To see how the state's lawmaking priorities have changed over the years.

Summary

I collected data about bills signed by the governor from NYS senate's website starting from the 2009-2010 session all the way up to 2021-2022, as of April 29, 2022. At the time of the scrape, New York's Governor Kathy Hochul had signed over 1000 bills into laws. I wanted to see what categories of laws these bills represent — are there more public health related laws signed this year? Is the focus on environment protection related laws? How have the laws enacted changed overtime? To take a closer look, I made a database of all laws passed, along with their dates, sponsor, descriptions and the law sections they affect.

Process and tech stack used

Data collection

  • The dataset contains 5052 rows and 6 columns. For the scrape, I used BeautifulSoup, which is a Python Library.
  • All the pages I scraped — 510 — to get the names of all the laws, and then another 5052 pages to get law sections were luckily all fairly standardized in how the html was structured. This meant that I could write a function that was applicable universally!
  • The code and function can be found in this notebook. The notebook has comments and walk through of how the code works.

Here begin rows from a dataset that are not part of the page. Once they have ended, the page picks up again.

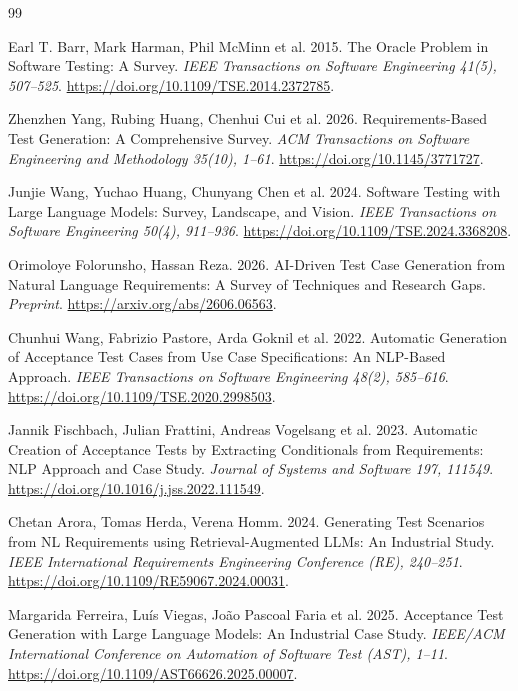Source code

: \documentclass[sigconf,nonacm]{acmart}
\begin{document}
\balance
\begin{thebibliography}{99}
\raggedright
{} Earl T. Barr, Mark Harman, Phil McMinn et al. 2015. The Oracle Problem in Software Testing: A Survey. \emph{IEEE Transactions on Software Engineering 41(5), 507--525}. \url{https://doi.org/10.1109/TSE.2014.2372785}.

 Zhenzhen Yang, Rubing Huang, Chenhui Cui et al. 2026. Requirements-Based Test Generation: A Comprehensive Survey. \emph{ACM Transactions on Software Engineering and Methodology 35(10), 1--61}. \url{https://doi.org/10.1145/3771727}.

 Junjie Wang, Yuchao Huang, Chunyang Chen et al. 2024. Software Testing with Large Language Models: Survey, Landscape, and Vision. \emph{IEEE Transactions on Software Engineering 50(4), 911--936}. \url{https://doi.org/10.1109/TSE.2024.3368208}.

 Orimoloye Folorunsho, Hassan Reza. 2026. AI-Driven Test Case Generation from Natural Language Requirements: A Survey of Techniques and Research Gaps. \emph{Preprint}. \url{https://arxiv.org/abs/2606.06563}.

 Chunhui Wang, Fabrizio Pastore, Arda Goknil et al. 2022. Automatic Generation of Acceptance Test Cases from Use Case Specifications: An NLP-Based Approach. \emph{IEEE Transactions on Software Engineering 48(2), 585--616}. \url{https://doi.org/10.1109/TSE.2020.2998503}.

 Jannik Fischbach, Julian Frattini, Andreas Vogelsang et al. 2023. Automatic Creation of Acceptance Tests by Extracting Conditionals from Requirements: NLP Approach and Case Study. \emph{Journal of Systems and Software 197, 111549}. \url{https://doi.org/10.1016/j.jss.2022.111549}.

 Chetan Arora, Tomas Herda, Verena Homm. 2024. Generating Test Scenarios from NL Requirements using Retrieval-Augmented LLMs: An Industrial Study. \emph{IEEE International Requirements Engineering Conference (RE), 240--251}. \url{https://doi.org/10.1109/RE59067.2024.00031}.

 Margarida Ferreira, Lu\'{i}s Viegas, Jo\~{a}o Pascoal Faria et al. 2025. Acceptance Test Generation with Large Language Models: An Industrial Case Study. \emph{IEEE/ACM International Conference on Automation of Software Test (AST), 1--11}. \url{https://doi.org/10.1109/AST66626.2025.00007}.


\end{thebibliography}
\end{document}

Cleaning and expanding the dataset

  • After collecting the initial dataset, I manually built it out further to include the full names and partiesfor all the bill sponsors. An unedited, untouched version of the dataset is also included in the repository and can be found here.
  • There were a couple of rows that had picked up bad HTML with the scrape, so I manually cleaned those out.
  • After cleaning the data, I made the editorial decision to standardize the "bill law section" a bit. This meant that laws which had — Agriculture and Markets Law, Agriculture and Markets and Agriculture and Markets Commissioner — were all clubbed together as Agriculture and Markets. I also dropped the word "law" from all fields, since the purpose here is to broadly see what sectors are affected. 'Correction' and 'Correctional Services' are also clubbed together as 'Corrections.' I also cleaned the data to have uniform spellings (election and elections). I also clubbed military and veterans into one category since the bills' language was fairly similar across both categories.
  • The cleaning process brought down the number of unique bill sections from 249 to 224.

Analyses

Once extracted, I analysed the data in a separate notebook. The intial questions I wanted to ask were:

  1. How many laws were signed in each session?
  2. What were the major categories of laws signed?
  3. Are there certain laws more Republicans are sponsoring vs Democrats?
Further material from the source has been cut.